Read through the data, and wherever a line holds the word "subsection", write that line out.
[[ Supplied information, beginning ]]
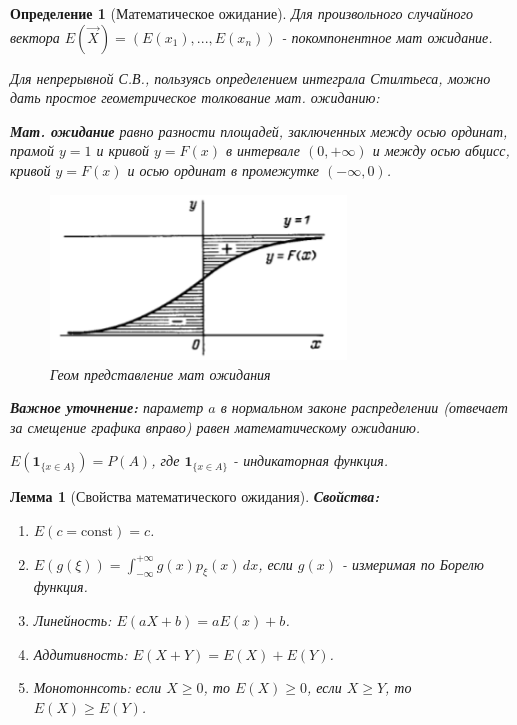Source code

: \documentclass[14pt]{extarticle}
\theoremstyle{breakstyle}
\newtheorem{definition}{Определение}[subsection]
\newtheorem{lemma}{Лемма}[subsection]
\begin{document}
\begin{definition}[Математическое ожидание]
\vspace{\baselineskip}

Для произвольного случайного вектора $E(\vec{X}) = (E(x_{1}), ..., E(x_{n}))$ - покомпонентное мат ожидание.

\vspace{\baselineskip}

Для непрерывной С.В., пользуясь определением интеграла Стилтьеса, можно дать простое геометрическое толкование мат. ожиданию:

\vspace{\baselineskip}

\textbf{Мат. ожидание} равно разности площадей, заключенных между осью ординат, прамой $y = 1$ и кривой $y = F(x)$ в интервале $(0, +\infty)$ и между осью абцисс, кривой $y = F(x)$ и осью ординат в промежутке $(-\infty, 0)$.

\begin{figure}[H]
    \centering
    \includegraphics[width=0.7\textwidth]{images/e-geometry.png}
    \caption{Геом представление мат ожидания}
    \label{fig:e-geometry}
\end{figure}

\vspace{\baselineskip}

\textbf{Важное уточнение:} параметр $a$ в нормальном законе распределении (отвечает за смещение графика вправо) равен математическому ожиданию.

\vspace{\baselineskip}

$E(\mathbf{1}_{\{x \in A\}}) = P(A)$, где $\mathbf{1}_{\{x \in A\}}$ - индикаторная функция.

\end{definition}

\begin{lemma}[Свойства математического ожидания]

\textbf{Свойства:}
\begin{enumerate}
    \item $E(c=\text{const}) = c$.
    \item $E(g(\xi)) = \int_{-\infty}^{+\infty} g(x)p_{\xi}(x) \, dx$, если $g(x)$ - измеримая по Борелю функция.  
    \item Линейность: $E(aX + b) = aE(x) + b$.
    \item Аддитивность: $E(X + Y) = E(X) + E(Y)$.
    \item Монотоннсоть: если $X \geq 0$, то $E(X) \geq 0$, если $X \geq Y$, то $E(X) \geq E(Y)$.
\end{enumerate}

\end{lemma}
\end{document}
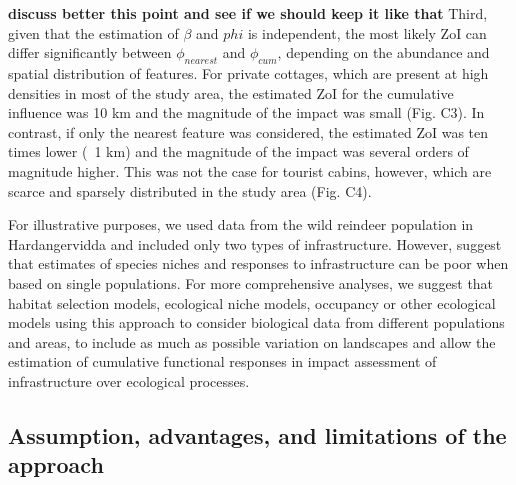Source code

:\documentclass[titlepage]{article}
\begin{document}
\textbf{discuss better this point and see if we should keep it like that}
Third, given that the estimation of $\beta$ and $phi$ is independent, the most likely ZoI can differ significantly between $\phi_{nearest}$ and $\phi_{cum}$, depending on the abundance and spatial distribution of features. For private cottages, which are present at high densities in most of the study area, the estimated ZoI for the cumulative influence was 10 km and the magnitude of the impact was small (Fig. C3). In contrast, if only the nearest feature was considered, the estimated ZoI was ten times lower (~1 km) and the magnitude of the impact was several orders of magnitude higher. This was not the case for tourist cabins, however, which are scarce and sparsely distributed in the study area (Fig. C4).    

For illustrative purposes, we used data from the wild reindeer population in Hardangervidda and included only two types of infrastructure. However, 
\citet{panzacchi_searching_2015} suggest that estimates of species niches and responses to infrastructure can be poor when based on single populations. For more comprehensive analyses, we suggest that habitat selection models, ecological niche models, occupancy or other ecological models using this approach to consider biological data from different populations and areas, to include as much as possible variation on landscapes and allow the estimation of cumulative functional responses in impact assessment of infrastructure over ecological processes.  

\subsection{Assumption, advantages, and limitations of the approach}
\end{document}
[[ Supplied information, end ]]
[Response for this exercise]:
\newtheorem{definition}{Определение}[subsection]
\newtheorem{lemma}{Лемма}[subsection]
\subsection{Assumption, advantages, and limitations of the approach}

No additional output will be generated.